### Dataset entries
+++

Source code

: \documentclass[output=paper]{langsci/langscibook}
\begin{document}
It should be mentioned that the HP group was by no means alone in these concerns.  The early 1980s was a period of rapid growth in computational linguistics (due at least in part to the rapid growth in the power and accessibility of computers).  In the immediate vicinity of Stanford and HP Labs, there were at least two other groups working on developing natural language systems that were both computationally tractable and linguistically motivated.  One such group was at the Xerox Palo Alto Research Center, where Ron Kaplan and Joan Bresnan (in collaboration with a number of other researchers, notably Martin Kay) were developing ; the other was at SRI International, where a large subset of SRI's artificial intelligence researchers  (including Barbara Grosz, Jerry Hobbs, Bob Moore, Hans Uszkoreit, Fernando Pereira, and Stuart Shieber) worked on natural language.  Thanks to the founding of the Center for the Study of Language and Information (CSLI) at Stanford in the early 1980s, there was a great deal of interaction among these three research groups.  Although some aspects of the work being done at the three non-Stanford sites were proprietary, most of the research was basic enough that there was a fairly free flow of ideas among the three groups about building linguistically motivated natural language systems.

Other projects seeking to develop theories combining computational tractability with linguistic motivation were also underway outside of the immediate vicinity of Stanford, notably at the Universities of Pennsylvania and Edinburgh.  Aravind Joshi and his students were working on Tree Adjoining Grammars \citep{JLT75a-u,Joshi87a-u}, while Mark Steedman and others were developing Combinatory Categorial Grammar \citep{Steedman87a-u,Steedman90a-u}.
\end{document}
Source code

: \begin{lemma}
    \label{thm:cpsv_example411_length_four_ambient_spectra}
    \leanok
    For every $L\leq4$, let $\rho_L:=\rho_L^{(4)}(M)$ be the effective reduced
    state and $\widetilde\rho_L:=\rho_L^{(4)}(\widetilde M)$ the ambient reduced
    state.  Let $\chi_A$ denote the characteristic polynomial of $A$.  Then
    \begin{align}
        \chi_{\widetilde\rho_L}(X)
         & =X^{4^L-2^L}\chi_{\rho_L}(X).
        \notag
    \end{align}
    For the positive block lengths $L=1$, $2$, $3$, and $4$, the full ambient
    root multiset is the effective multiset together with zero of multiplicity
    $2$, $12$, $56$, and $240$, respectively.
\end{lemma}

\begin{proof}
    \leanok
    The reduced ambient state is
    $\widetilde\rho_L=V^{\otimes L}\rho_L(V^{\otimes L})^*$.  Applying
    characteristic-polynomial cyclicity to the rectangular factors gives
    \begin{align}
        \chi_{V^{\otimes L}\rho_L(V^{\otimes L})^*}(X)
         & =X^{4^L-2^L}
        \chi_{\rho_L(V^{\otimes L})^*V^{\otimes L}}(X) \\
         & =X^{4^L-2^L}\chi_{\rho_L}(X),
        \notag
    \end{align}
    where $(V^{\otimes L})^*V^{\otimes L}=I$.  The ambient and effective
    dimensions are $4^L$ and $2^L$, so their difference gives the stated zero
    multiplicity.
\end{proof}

+++

### Problem to work on
Every line in the data above that contains the word "zero" should be copied.

### Your solution
    root multiset is the effective multiset together with zero of multiplicity
    dimensions are $4^L$ and $2^L$, so their difference gives the stated zero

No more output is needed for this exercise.